Thursday, 1 February 2024
Hall E (The Baltimore Convention Center)
Justin M Pflug, Univ. of Washington, Seattle, WA; and M. Wrzesien, S. V. Kumar, PhD, E. Cho, K. R. Arsenault, P. Houser, and C. Vuyovich

Seasonal snow provides water for agriculture, local ecology, hydropower, and municipal water supplies. However, global snow water equivalent (SWE) is difficult to model, and in-situ observations of SWE are sparse. This suggests that the best estimates of global snow volume and distribution would likely come from an approach that combines models and observations, including observations that could come from a future snow-focused satellite. Here, we test this using an Observation System Simulation Experiment (OSSE), assessing the degree of improvement to modeled SWE that comes from assimilating synthetic observations representative of a Synthetic Aperture Radar (SAR) snow satellite.
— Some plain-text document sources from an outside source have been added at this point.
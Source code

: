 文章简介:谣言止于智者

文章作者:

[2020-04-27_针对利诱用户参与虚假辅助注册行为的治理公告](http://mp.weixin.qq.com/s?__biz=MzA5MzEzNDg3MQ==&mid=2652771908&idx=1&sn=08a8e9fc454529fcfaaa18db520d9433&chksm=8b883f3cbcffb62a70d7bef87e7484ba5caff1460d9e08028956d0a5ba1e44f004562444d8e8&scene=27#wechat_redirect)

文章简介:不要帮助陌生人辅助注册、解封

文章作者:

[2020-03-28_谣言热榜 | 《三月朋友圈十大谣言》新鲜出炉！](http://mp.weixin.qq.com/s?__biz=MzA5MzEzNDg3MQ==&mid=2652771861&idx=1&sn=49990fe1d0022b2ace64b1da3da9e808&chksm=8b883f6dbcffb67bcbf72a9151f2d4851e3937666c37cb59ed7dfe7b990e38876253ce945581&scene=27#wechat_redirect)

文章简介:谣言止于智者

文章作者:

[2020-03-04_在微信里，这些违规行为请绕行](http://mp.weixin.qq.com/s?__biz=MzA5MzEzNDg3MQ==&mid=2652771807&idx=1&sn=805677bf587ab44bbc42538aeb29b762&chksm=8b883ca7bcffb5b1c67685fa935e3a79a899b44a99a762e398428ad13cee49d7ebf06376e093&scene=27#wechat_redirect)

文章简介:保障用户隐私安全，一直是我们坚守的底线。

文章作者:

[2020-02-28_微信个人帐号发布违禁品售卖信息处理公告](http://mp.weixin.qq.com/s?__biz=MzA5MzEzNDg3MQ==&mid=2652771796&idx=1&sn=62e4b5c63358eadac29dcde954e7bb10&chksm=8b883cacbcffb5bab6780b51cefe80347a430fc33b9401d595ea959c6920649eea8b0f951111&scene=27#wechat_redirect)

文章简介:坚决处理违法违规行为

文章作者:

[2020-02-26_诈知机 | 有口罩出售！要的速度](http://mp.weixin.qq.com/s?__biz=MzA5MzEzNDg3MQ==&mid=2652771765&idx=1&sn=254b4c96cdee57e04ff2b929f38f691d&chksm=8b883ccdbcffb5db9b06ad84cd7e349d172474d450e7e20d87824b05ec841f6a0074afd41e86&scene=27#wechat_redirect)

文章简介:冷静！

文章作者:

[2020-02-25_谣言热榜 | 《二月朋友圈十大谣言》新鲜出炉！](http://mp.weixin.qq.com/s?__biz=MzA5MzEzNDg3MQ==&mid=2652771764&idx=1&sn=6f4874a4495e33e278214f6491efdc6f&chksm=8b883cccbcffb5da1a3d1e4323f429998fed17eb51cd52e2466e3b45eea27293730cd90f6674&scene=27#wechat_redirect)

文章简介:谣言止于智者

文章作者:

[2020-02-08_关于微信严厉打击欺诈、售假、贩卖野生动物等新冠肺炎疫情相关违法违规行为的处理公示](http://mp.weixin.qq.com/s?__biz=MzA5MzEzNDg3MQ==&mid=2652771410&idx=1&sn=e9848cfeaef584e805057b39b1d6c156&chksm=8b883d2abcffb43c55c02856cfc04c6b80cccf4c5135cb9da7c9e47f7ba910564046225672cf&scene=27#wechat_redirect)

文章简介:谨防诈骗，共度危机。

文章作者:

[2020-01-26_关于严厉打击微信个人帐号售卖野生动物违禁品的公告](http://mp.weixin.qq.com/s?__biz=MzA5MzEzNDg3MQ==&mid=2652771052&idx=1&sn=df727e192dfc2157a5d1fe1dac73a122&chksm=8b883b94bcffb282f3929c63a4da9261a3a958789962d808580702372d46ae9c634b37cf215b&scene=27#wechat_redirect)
We perform these tests at 250 m spatial resolution across the Western United States and portions of Canada in water year 2019, focusing on regions where the accuracy of SWE remote sensing retrievals may be obstructed by forest canopies. We perform two different data assimilation (DA) experiments: 1) a simulation excluding synthetic SWE observations in forested regions, and 2) a simulation inferring snow distribution in forested regions using synthetic SWE observations from the nearest unforested grid cells. Our results show that assimilating synthetic SWE observations improves average SWE biases at peak snowpack timing in shrub, grass, crop, bare-ground, and wetland land cover types from 14% to within 1% for both DA simulations. However, the DA simulation inferring forest snow distribution using the nearest unforested grid cells significantly improves average SWE biases from 150% to 18%, and SWE mean absolute error from 111 mm to 27 mm. These SWE improvements persist into the snowmelt season, reducing spring SWE biases by 62% and improving the Nash Sutcliffe Efficiency of Runoff in the Upper Colorado River basin from -2.59 to 0.22. These results demonstrate the combined value of SWE remote sensing and land surface models, even in densely forested landscapes.